* [REQUIREMENT]: Only the lines from the top of the records below through the line containing "And the test" should be printed, exactly and without pictures.

[Stored data entries]

>>>

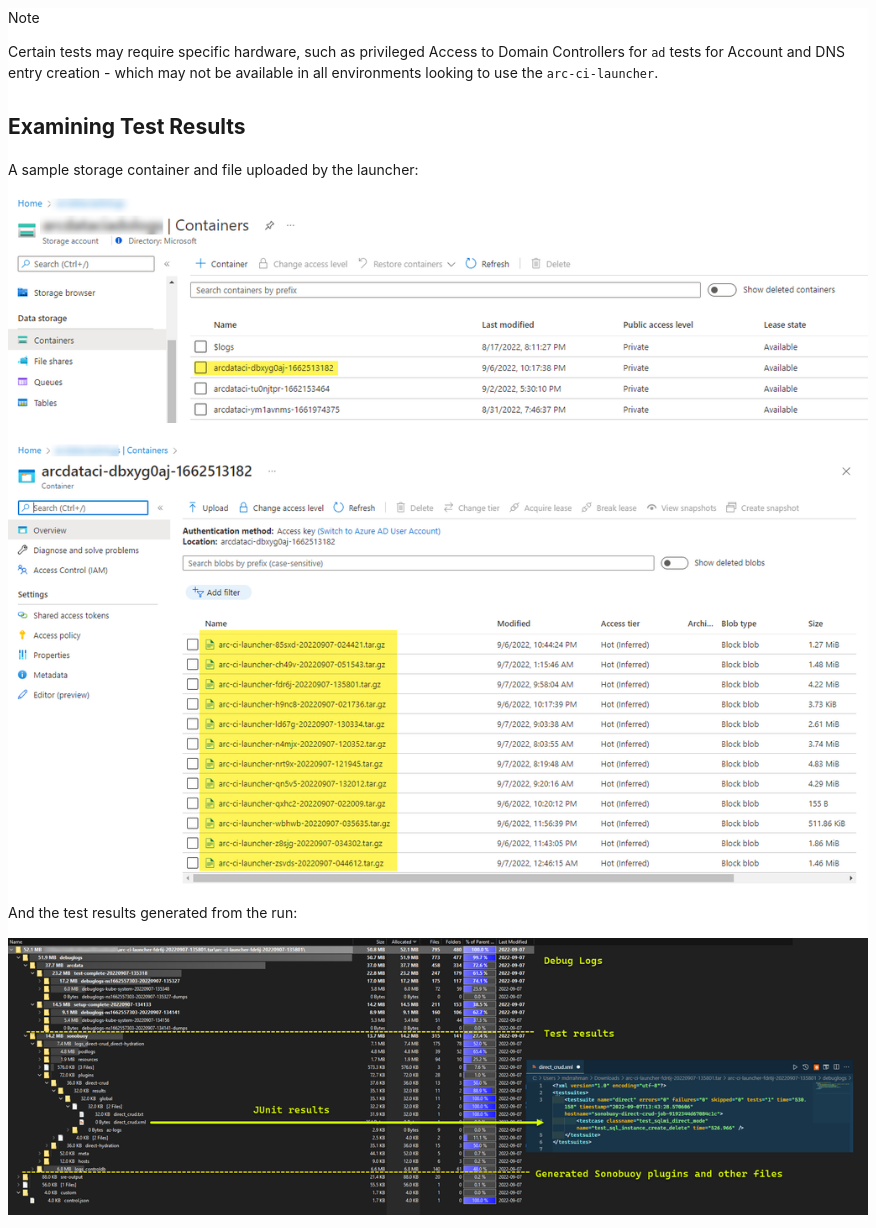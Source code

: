 > [!NOTE]
> Certain tests may require specific hardware, such as privileged Access to Domain Controllers for `ad` tests for Account and DNS entry creation - which may not be available in all environments looking to use the `arc-ci-launcher`.

## Examining Test Results

A sample storage container and file uploaded by the launcher:

![A screenshot of the launcher storage container.](media/automated-integration-testing/launcher-storage-container.png)

![A screenshot of the launcher tarball.](media/automated-integration-testing/launcher-tarball.png)

And the test results generated from the run:

![A screenshot of the launcher test results.](media/automated-integration-testing/launcher-test-results.png)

<<<

* [RESULT BELOW]:
Source code

: > [!NOTE]
> Certain tests may require specific hardware, such as privileged Access to Domain Controllers for `ad` tests for Account and DNS entry creation - which may not be available in all environments looking to use the `arc-ci-launcher`.

## Examining Test Results

A sample storage container and file uploaded by the launcher:

![A screenshot of the launcher storage container.](media/automated-integration-testing/launcher-storage-container.png)

![A screenshot of the launcher tarball.](media/automated-integration-testing/launcher-tarball.png)

And the test results generated from the run:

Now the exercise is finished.